What the task requires: From the first line to the last, repeat the data exactly but leave out the pictures.

*** Material shown Section Begins ***

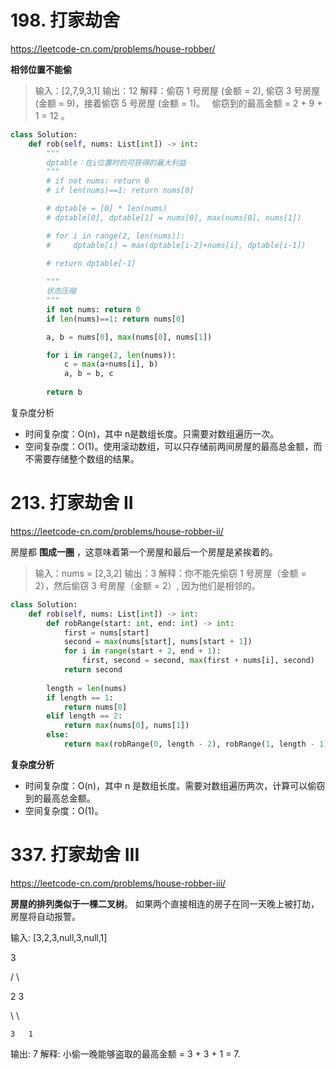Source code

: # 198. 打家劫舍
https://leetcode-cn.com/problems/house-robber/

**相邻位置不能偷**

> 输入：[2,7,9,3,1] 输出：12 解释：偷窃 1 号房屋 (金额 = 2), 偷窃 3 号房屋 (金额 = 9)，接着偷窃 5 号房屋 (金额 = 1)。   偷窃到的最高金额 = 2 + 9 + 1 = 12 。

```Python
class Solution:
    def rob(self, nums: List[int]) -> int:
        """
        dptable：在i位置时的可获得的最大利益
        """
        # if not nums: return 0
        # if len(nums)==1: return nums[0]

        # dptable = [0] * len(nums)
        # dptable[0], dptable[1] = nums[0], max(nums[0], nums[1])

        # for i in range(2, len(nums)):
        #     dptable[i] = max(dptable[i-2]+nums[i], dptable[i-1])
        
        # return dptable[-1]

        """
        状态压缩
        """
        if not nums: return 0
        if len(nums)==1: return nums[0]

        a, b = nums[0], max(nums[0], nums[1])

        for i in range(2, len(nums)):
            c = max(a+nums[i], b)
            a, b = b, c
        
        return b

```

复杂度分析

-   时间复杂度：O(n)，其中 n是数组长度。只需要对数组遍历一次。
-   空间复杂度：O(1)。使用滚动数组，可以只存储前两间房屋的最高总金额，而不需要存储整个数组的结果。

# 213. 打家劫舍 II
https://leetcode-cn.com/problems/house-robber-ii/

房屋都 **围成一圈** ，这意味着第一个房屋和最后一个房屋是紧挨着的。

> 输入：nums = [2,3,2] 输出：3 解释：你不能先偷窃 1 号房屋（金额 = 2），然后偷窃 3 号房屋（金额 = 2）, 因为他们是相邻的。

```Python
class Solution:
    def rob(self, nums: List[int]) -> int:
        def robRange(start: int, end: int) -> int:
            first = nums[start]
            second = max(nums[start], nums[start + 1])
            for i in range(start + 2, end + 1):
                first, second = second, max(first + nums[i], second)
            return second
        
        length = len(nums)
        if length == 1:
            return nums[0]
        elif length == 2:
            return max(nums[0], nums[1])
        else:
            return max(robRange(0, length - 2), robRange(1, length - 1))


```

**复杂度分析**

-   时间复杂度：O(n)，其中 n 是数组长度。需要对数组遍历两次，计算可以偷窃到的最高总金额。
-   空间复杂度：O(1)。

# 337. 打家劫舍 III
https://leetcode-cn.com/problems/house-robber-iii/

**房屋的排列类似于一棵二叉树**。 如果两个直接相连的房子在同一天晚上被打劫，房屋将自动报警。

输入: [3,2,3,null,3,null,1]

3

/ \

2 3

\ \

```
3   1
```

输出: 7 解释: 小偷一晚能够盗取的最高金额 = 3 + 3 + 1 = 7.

*** Material shown Section Ends ***

Task response:
Source code

: # 198. 打家劫舍
https://leetcode-cn.com/problems/house-robber/

**相邻位置不能偷**

> 输入：[2,7,9,3,1] 输出：12 解释：偷窃 1 号房屋 (金额 = 2), 偷窃 3 号房屋 (金额 = 9)，接着偷窃 5 号房屋 (金额 = 1)。   偷窃到的最高金额 = 2 + 9 + 1 = 12 。

```Python
class Solution:
    def rob(self, nums: List[int]) -> int:
        """
        dptable：在i位置时的可获得的最大利益
        """
        # if not nums: return 0
        # if len(nums)==1: return nums[0]

        # dptable = [0] * len(nums)
        # dptable[0], dptable[1] = nums[0], max(nums[0], nums[1])

        # for i in range(2, len(nums)):
        #     dptable[i] = max(dptable[i-2]+nums[i], dptable[i-1])
        
        # return dptable[-1]

        """
        状态压缩
        """
        if not nums: return 0
        if len(nums)==1: return nums[0]

        a, b = nums[0], max(nums[0], nums[1])

        for i in range(2, len(nums)):
            c = max(a+nums[i], b)
            a, b = b, c
        
        return b

```

复杂度分析

-   时间复杂度：O(n)，其中 n是数组长度。只需要对数组遍历一次。
-   空间复杂度：O(1)。使用滚动数组，可以只存储前两间房屋的最高总金额，而不需要存储整个数组的结果。

# 213. 打家劫舍 II
https://leetcode-cn.com/problems/house-robber-ii/

房屋都 **围成一圈** ，这意味着第一个房屋和最后一个房屋是紧挨着的。

> 输入：nums = [2,3,2] 输出：3 解释：你不能先偷窃 1 号房屋（金额 = 2），然后偷窃 3 号房屋（金额 = 2）, 因为他们是相邻的。

```Python
class Solution:
    def rob(self, nums: List[int]) -> int:
        def robRange(start: int, end: int) -> int:
            first = nums[start]
            second = max(nums[start], nums[start + 1])
            for i in range(start + 2, end + 1):
                first, second = second, max(first + nums[i], second)
            return second
        
        length = len(nums)
        if length == 1:
            return nums[0]
        elif length == 2:
            return max(nums[0], nums[1])
        else:
            return max(robRange(0, length - 2), robRange(1, length - 1))


```

**复杂度分析**

-   时间复杂度：O(n)，其中 n 是数组长度。需要对数组遍历两次，计算可以偷窃到的最高总金额。
-   空间复杂度：O(1)。

# 337. 打家劫舍 III
https://leetcode-cn.com/problems/house-robber-iii/

**房屋的排列类似于一棵二叉树**。 如果两个直接相连的房子在同一天晚上被打劫，房屋将自动报警。

输入: [3,2,3,null,3,null,1]

3

/ \

2 3

\ \

```
3   1
```

输出: 7 解释: 小偷一晚能够盗取的最高金额 = 3 + 3 + 1 = 7.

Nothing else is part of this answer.